Alexa Reminder Assignment

Assigning reminders by name or relationship

Date

February - May 2019

What I did

Conversation design, interaction design, user research

Background

At Amazon, one of the products I worked on was Alexa Reminders. Reminders are one of the most-used and retentive Alexa features, so we were continuously working to find new ways to enhance the experience to align with how people actually organize their life.

 

Problem

 

…but “sister” is nowhere to be found, the reminder is “missed” 😓

 
 

Since many Alexa devices are utilized as communal household devices rather than personal, we were learning through research and usage data that many of our users set reminders to organize and delegate tasks to others around the household. However, Alexa’s Reminder functionality did not support these multi-user scenarios. Additionally, some users were finding that their reminders would get lost or dismissed by others who are in the room when the reminder goes off, leading to the original user who set the task as “missing” their reminder.

 

Project Goal

Allow users to have both general reminders (for everyone) and personal reminders that can be assigned to one another by name or relationship.

Research Plan

At the time of this project, our team was short on researchers, so I volunteered to organize and run my own study with UserTesting.com to conduct remote, unmoderated interviews.

I recruited 24 participants with the following criteria:

  • Use a digital voice assistant (Siri, Alexa, Google Assistant, etc)

  • Live with another person

  • Work full-time or part-time

Participants were also bucketed into the following segments: “Young and Childfree” (6 participants), “Families with Children” (12 participants), and “Older Adults” (6 participants).

 

Key Insights

  • When tasks don’t get completed as they should, it can be a source of tension in personal relationships

  • Participants expressed excitement about a digital assistant that could assign reminders, because then the assistant would be an accountability tool, instead of one person having to constantly remind everyone

  • Many of the participants expected the reminder to go to their partner’s (or whoever they want to remind) phone, either as a notification or text message.

 

Voice Utterance Data

Participants were asked to imagine they need to assign a task to another household member, and to say the exact phrase they would say to their assistant. The most commonly used phrase and utterance pattern reported was:

“Remind [person A] to do [task] at [time]”

Many participants would also naturally use relationship markers to assign tasks to the people close to them, like “my sister” or “my husband”.
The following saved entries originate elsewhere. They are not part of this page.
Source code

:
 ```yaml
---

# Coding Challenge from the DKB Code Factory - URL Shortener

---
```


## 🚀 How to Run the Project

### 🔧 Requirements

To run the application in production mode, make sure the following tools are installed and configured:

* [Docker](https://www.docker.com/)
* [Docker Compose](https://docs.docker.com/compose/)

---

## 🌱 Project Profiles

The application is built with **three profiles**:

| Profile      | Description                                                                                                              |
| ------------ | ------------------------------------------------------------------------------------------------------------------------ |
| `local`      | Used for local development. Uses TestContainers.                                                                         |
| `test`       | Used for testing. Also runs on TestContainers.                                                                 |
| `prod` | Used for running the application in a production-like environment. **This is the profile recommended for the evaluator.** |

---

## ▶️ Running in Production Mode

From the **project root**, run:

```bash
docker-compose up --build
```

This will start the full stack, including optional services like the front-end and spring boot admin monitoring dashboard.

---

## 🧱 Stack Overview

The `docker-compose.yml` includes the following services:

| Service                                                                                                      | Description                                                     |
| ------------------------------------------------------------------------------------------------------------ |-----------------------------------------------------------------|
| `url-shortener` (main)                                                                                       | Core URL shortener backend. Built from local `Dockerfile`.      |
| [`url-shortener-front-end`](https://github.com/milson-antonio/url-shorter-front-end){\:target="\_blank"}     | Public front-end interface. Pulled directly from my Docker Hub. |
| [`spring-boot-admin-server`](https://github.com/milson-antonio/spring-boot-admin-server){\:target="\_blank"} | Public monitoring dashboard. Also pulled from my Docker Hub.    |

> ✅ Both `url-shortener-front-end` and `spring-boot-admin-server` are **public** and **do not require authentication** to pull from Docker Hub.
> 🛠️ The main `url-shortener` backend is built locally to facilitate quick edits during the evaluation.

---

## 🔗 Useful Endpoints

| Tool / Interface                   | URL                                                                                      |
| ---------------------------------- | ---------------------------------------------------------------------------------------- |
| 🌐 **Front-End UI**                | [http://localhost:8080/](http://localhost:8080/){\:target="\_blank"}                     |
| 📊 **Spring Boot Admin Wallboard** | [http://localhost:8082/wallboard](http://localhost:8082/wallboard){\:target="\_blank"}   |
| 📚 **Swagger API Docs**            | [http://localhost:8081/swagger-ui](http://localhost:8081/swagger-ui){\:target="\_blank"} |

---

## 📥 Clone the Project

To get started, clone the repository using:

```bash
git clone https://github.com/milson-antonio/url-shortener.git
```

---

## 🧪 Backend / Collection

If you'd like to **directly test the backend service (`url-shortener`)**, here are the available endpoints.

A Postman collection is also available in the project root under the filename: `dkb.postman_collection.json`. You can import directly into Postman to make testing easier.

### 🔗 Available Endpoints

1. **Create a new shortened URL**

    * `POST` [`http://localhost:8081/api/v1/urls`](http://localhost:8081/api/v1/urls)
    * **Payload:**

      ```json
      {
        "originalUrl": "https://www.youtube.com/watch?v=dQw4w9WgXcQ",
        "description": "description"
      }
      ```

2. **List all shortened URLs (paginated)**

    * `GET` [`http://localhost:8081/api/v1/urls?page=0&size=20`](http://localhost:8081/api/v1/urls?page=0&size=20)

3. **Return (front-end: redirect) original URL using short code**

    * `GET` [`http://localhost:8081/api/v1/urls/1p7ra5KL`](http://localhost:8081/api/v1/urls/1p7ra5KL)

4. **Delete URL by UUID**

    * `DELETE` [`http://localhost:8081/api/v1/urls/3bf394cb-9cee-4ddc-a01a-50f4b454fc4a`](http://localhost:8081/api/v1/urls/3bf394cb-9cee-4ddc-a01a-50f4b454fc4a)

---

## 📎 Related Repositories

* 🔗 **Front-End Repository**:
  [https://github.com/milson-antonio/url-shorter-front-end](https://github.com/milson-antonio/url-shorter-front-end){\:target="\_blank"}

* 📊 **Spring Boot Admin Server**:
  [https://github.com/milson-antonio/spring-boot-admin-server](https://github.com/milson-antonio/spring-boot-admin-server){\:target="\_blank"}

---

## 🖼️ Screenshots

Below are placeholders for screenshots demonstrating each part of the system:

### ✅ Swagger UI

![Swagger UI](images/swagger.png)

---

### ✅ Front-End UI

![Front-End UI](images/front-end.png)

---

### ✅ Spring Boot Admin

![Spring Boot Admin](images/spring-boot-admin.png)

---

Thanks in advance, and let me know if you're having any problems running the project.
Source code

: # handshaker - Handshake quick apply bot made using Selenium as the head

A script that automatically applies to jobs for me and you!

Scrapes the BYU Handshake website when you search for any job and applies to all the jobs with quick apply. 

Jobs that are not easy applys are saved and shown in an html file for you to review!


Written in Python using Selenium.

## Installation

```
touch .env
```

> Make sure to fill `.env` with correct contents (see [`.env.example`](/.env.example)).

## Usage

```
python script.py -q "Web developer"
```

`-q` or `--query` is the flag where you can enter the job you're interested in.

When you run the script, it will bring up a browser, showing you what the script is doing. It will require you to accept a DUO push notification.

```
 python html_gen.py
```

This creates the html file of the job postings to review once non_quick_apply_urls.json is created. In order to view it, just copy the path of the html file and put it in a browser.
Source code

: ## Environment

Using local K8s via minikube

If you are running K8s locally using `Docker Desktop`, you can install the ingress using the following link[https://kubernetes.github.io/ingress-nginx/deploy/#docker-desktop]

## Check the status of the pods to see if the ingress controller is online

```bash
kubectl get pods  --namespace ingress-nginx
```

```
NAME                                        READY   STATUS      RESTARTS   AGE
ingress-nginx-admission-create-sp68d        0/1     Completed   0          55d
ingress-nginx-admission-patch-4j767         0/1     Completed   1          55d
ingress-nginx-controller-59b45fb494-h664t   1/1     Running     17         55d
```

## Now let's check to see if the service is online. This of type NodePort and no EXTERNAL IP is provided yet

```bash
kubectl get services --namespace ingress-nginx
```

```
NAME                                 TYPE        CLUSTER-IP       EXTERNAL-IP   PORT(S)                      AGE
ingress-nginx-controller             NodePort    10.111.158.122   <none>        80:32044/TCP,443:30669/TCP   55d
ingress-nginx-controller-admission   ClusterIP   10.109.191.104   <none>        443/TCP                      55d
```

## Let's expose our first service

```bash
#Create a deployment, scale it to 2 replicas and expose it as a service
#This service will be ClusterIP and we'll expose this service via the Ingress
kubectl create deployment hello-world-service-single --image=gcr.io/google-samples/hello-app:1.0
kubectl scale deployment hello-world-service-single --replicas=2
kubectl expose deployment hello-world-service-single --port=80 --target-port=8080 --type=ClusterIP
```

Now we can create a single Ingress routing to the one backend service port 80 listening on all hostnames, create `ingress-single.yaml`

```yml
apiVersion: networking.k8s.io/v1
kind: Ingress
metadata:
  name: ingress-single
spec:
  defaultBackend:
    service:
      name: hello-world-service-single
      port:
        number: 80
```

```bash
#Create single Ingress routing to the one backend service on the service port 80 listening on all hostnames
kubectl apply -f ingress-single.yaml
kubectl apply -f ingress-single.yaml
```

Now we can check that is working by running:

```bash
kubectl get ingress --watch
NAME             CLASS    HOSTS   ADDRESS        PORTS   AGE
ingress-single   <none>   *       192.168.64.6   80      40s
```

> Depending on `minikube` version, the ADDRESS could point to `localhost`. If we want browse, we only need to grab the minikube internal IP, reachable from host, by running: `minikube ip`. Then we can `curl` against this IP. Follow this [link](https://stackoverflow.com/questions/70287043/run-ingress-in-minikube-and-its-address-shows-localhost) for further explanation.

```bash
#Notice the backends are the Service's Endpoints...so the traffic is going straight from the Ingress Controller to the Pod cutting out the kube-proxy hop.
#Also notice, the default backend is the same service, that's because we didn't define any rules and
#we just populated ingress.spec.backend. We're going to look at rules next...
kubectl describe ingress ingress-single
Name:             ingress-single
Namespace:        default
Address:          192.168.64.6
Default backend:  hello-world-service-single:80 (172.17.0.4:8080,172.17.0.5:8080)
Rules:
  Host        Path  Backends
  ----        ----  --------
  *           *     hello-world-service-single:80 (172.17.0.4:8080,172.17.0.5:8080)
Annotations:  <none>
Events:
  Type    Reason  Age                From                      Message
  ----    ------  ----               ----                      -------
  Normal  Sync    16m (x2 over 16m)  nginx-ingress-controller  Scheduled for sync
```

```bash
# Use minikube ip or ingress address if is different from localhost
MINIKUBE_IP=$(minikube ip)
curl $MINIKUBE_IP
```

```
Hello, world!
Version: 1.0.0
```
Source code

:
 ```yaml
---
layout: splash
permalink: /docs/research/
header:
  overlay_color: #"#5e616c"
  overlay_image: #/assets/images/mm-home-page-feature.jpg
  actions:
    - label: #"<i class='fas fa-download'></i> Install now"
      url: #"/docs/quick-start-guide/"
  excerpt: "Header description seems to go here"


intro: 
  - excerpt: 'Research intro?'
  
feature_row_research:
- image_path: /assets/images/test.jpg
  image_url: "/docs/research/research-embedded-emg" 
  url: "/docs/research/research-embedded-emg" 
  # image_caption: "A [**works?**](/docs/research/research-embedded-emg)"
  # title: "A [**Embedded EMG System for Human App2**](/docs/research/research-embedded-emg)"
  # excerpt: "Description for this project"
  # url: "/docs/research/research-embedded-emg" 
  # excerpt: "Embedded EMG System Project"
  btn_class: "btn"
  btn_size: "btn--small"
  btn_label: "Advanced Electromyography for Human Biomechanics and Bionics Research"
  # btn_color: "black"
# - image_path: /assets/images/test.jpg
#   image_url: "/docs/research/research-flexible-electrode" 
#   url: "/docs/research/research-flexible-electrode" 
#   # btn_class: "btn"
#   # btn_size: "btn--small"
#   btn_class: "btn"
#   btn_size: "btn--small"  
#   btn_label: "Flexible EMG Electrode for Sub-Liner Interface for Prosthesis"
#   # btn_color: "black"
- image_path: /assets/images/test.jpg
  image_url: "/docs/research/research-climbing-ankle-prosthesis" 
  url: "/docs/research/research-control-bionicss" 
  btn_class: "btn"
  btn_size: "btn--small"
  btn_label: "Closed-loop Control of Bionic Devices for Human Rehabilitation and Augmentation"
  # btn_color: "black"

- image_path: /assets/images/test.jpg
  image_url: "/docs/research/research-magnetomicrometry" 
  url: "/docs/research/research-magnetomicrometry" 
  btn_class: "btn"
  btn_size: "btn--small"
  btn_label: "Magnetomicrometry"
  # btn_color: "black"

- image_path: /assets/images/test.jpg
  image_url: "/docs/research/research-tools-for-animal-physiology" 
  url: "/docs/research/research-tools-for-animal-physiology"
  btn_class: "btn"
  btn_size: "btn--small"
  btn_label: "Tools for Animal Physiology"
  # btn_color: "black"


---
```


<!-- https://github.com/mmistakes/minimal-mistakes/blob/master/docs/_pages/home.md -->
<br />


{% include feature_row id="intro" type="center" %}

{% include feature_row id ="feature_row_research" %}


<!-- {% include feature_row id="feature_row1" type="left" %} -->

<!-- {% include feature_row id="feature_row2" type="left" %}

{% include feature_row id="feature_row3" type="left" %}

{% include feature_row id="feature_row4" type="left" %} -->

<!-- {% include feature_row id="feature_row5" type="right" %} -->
I’d like that if I was able to assign tasks like that to my husband. And if the reminder could just pop up on his phone, and I wouldn’t have to nag him, that would just be really cool and I never thought of that. That would definitely make my life a lot easier.
— Participant 2
This way, nobody can say, ‘oh, nobody reminded me to do the dishes.’ because the digital assistant serves as a reminder.
— Participant 4
 

Overall Interaction Design

  • If the name picked up in the utterance maps to a user in their shared Alexa Family, then that is now a Personal reminder that belongs to that user

  • If a user has a Voice ID profile set up, Alexa knows who is speaking, so saying “remind me” becomes a “personal” reminder

  • When the reminder goes off, Alexa will then address the person by name, before reading the reminder, and send a push notification to their phone

 

NLU and Voice UX

The previous structure of the CREATE_REMINDER intent was only looking at slots for the reminder content and date-time, so the biggest NLU change I was proposing was to add a new slot to detect a name or relation entity. When setting up your Alexa Family members, you can specify your relationship with that member (e.g. “mother”, “husband”, “cousin”) , so that users can speak naturally about those closest to them.

 
 
 

I also rewrote some of Alexa’s prompts to further differentiate when a reminder is “personal”:

 
 
 

Visual UX

In addition to the voice interactions, this feature would also need to be adapted to the Reminder creation flow in the Alexa App, as well as on screened Alexa devices like Echo Show.